British manufacturing alive and kicking!

Published:  05 May, 2016

If anyone visited the NEC last month and saw the manufacturing innovation and technological excellence on display at the Drives & Controls, Plant & Asset Management, Air-Tech, Fluid Power Systems, European Offshore Energy, and MACH exhibitions, you would already know that British manufacturing is well and truly alive and kicking!

This was also recently highlighted by the UN Industrial Development Organisation (UNIDO), which has published a dataset on the leading manufacturing economies based on their share of world manufacturing output, and the last update shows that Britain has maintained its position as the 7th largest manufacturing nation in the world, which is where we were in 2010.

Chris Richards, senior business environment policy adviser at EEF, commented in his recent blog that although we were 6th in 2005, changes in manufacturing have taken place at a global level. With the liberalisation of trade, the global centres of manufacturing production have shifted with countries increasingly competing on their relative comparative advantages – in the case of manufacturing, primarily unit cost. What this means is that while manufacturing in the UK declined as a share of total UK output, this mirrors a decline in other countries as well. And that actually the UK is not doing too bad – although we mustn’t be complacent as we’re in for another revolution. The 4th Industrial Revolution (4IR) as we have all heard about by now, which carries with it the potential to disrupt global manufacturing yet again.
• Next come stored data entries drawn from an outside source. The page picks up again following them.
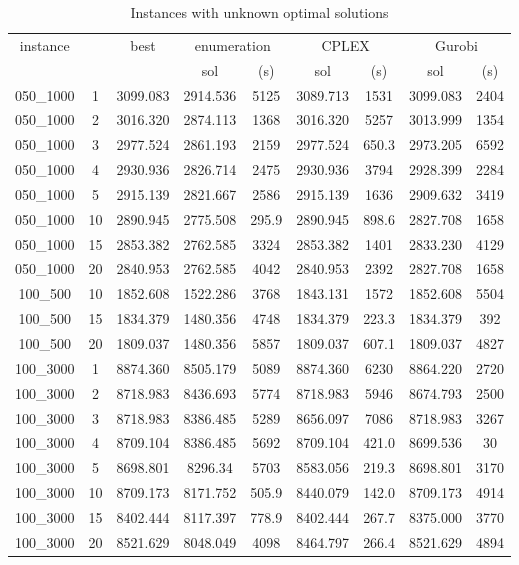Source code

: \documentclass[10pt]{article}
\begin{document}
\begin{table}[h]\footnotesize
\caption{Instances with unknown optimal solutions}
	\centering
\begin{tabular}{ccc|cc|cc|cc}
\hline 
\multirow{2}{*}{{instance}} & \multirow{2}{*}{{}} & \multirow{2}{*}{{best}} & \multicolumn{2}{c|}{{enumeration}} & \multicolumn{2}{c|}{{CPLEX}} & \multicolumn{2}{c}{{Gurobi}}\tabularnewline
\cline{4-9} 
 &  &  & {sol} & { (s)} & {sol} & { (s)} & {sol} & { (s)}\tabularnewline
\hline 
{050\_1000} & {1} & {3099.083} & {2914.536} & {5125} & {3089.713} & {1531} & {3099.083} & {2404}\tabularnewline
{050\_1000} & {2} & {3016.320} & {2874.113} & {1368} & {3016.320} & {5257} & {3013.999} & {1354}\tabularnewline
{050\_1000} & {3} & {2977.524} & {2861.193} & {2159} & {2977.524} & {650.3} & {2973.205} & {6592}\tabularnewline
{050\_1000} & {4} & {2930.936} & {2826.714} & {2475} & {2930.936} & {3794} & {2928.399} & {2284}\tabularnewline
{050\_1000} & {5} & {2915.139} & {2821.667} & {2586} & {2915.139} & {1636} & {2909.632} & {3419}\tabularnewline
{050\_1000} & {10} & {2890.945} & {2775.508} & {295.9} & {2890.945} & {898.6} & {2827.708} & {1658}\tabularnewline
{050\_1000} & {15} & {2853.382} & {2762.585} & {3324} & {2853.382} & {1401} & {2833.230} & {4129}\tabularnewline
{050\_1000} & {20} & {2840.953} & {2762.585} & {4042} & {2840.953} & {2392} & {2827.708} & {1658}\tabularnewline
\hline 
{100\_500} & {10} & {1852.608} & {1522.286} & {3768} & {1843.131} & {1572} & {1852.608} & {5504}\tabularnewline
{100\_500} & {15} & {1834.379} & {1480.356} & {4748} & {1834.379} & {223.3} & {1834.379} & {392}\tabularnewline
{100\_500} & {20} & {1809.037} & {1480.356} & {5857} & {1809.037} & {607.1} & {1809.037} & {4827}\tabularnewline
\hline 
{100\_3000} & {1} & {8874.360} & {8505.179} & {5089} & {8874.360} & {6230} & {8864.220} & {2720}\tabularnewline
{100\_3000} & {2} & {8718.983} & {8436.693} & {5774} & {8718.983} & {5946} & {8674.793} & {2500}\tabularnewline
{100\_3000} & {3} & {8718.983} & {8386.485} & {5289} & {8656.097} & {7086} & {8718.983} & {3267}\tabularnewline
{100\_3000} & {4} & {8709.104} & {8386.485} & {5692} & {8709.104} & {421.0} & {8699.536} & {30}\tabularnewline
{100\_3000} & {5} & {8698.801} & {8296.34} & {5703} & {8583.056} & {219.3} & {8698.801} & {3170}\tabularnewline
{100\_3000} & {10} & {8709.173} & {8171.752} & {505.9} & {8440.079} & {142.0} & {8709.173} & {4914}\tabularnewline
{100\_3000} & {15} & {8402.444} & {8117.397} & {778.9} & {8402.444} & {267.7} & {8375.000} & {3770}\tabularnewline
{100\_3000} & {20} & {8521.629} & {8048.049} & {4098} & {8464.797} & {266.4} & {8521.629} & {4894}\tabularnewline
\end{tabular}\end{table}
\end{document}
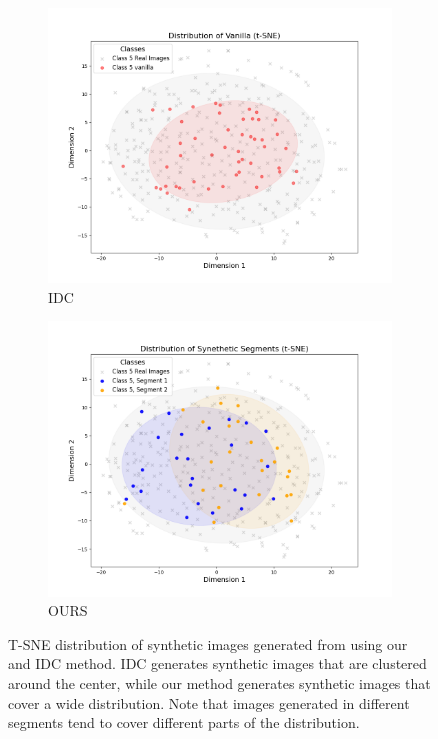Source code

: \documentclass{article}
\theoremstyle{plain}
\theoremstyle{definition}
\theoremstyle{remark}
\begin{document}
\begin{figure}[t]
    \centering
    \begin{subfigure}[b]{0.23\textwidth}  %
        \centering
        \includegraphics[width=\textwidth]{./images/vanilla.png}  %
        \caption{IDC}
        \label{fig:IDC}
    \end{subfigure}
    \hfill
    \begin{subfigure}[b]{0.23\textwidth}  %
        \centering
        \includegraphics[width=\textwidth]{./images/ours.png}  %
        \caption{OURS}
        \label{fig:EDD}
    \end{subfigure}
    
    \caption{T-SNE distribution of synthetic images generated from using our and IDC method. IDC generates synthetic images that are clustered around the center, while our method generates synthetic images that cover a wide distribution. Note that images generated in different segments tend to cover different parts of the distribution.}
    \label{fig:mainfigure}
\end{figure}
\end{document}
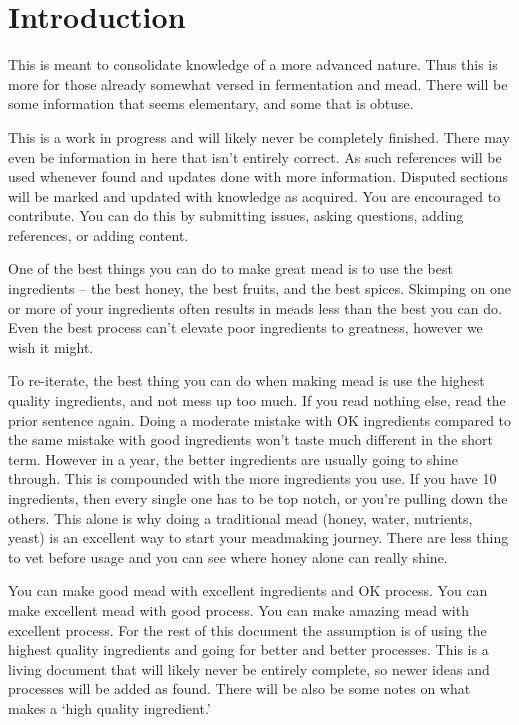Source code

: \section{Introduction}
 This is meant to consolidate knowledge of a more advanced nature. Thus this is more for those already somewhat 
 versed in fermentation and mead. There will be some information that seems elementary, and some that is obtuse.

 This is a work in progress and will likely never be completely finished. There may even be information in
 here that isn't entirely correct. As such references will be used whenever found and updates done with more 
 information. Disputed sections will be marked and updated with knowledge as acquired. You are encouraged to 
 contribute. You can do this by submitting issues, asking questions, adding references, or adding content.

 One of the best things you can do to make great mead is to use the best ingredients -- the best honey, the best 
 fruits, and the best spices. Skimping on one or more of your ingredients often results in meads less than the 
 best you can do. Even the best process can't elevate poor ingredients to greatness, however we wish it might.

 To re-iterate, the best thing you can do when making mead is use the highest quality ingredients, and not mess
 up too much. If you read nothing else, read the prior sentence again. Doing a moderate mistake with OK ingredients
 compared to the same mistake with good ingredients won't taste much different in the short term. However in a
 year, the better ingredients are usually going to shine through. This is compounded with the more ingredients you
 use. If you have 10 ingredients, then every single one has to be top notch, or you're pulling down the others.
 This alone is why doing a traditional mead (honey, water, nutrients, yeast) is an excellent way to start your
 meadmaking journey. There are less thing to vet before usage and you can see where honey alone can really shine.

 You can make good mead with excellent ingredients and OK process. You can make excellent mead with good process. You
 can make amazing mead with excellent process. For the rest of this document the assumption is of using the highest
 quality ingredients and going for better and better processes. This is a living document that will likely never 
 be entirely complete, so newer ideas and processes will be added as found.
 There will be also be some notes on what makes a `high quality ingredient.'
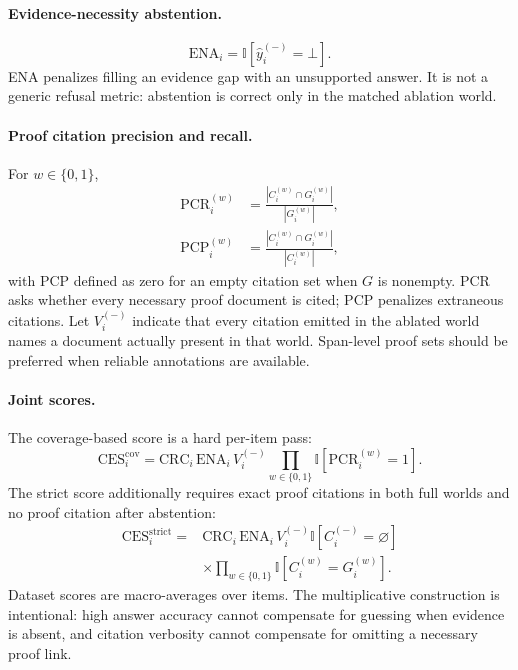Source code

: \documentclass[10pt,twocolumn]{article}
\newcommand{\ind}{\mathbb{I}}
\newcommand{\botans}{\bot}
\begin{document}
\paragraph{Evidence-necessity abstention.}
\begin{equation}
\mathrm{ENA}_i=\ind[\hat y_i^{(-)}=\botans].
\end{equation}
ENA penalizes filling an evidence gap with an unsupported answer. It is not a generic refusal metric: abstention is correct only in the matched ablation world.

\paragraph{Proof citation precision and recall.}
For $w\in\{0,1\}$,
\begin{align}
 \mathrm{PCR}_i^{(w)} &= \frac{|C_i^{(w)}\cap G_i^{(w)}|}{|G_i^{(w)}|},\\
 \mathrm{PCP}_i^{(w)} &= \frac{|C_i^{(w)}\cap G_i^{(w)}|}{|C_i^{(w)}|},
\end{align}
with PCP defined as zero for an empty citation set when $G$ is nonempty. PCR asks whether every necessary proof document is cited; PCP penalizes extraneous citations. Let $V_i^{(-)}$ indicate that every citation emitted in the ablated world names a document actually present in that world. Span-level proof sets should be preferred when reliable annotations are available.

\paragraph{Joint scores.}
The coverage-based score is a hard per-item pass:
\begin{equation}
\mathrm{CES}^{\mathrm{cov}}_i=\mathrm{CRC}_i\,\mathrm{ENA}_i\,V_i^{(-)}
\prod_{w\in\{0,1\}}\ind[\mathrm{PCR}_i^{(w)}=1].
\end{equation}
The strict score additionally requires exact proof citations in both full worlds and no proof citation after abstention:
\begin{equation}
\begin{aligned}
\mathrm{CES}^{\mathrm{strict}}_i={}&\mathrm{CRC}_i\,\mathrm{ENA}_i\,V_i^{(-)}
\ind[C_i^{(-)}=\varnothing]\\
&\times\prod_{w\in\{0,1\}}\ind[C_i^{(w)}=G_i^{(w)}].
\end{aligned}
\end{equation}
Dataset scores are macro-averages over items. The multiplicative construction is intentional: high answer accuracy cannot compensate for guessing when evidence is absent, and citation verbosity cannot compensate for omitting a necessary proof link.
\end{document}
With greater levels of automation, mass customisation, distributed manufacturing and other technologies, the formula underlying the relative comparative advantage of countries will once again fundamentally shift. This was highlighted at the Drives & Controls exhibition, where seminar speakers emphasised the importance of UK manufacturers getting on board the 4IR train early to take full advantage and avoid being left behind. As Richards highlights in his blog, playing 4IR catch up will be much more difficult and costly than keeping pace with our main competitors, therefore we need to continue adapting to modern manufacturing now to ensure we not only maintain our position in the world rankings – but better it.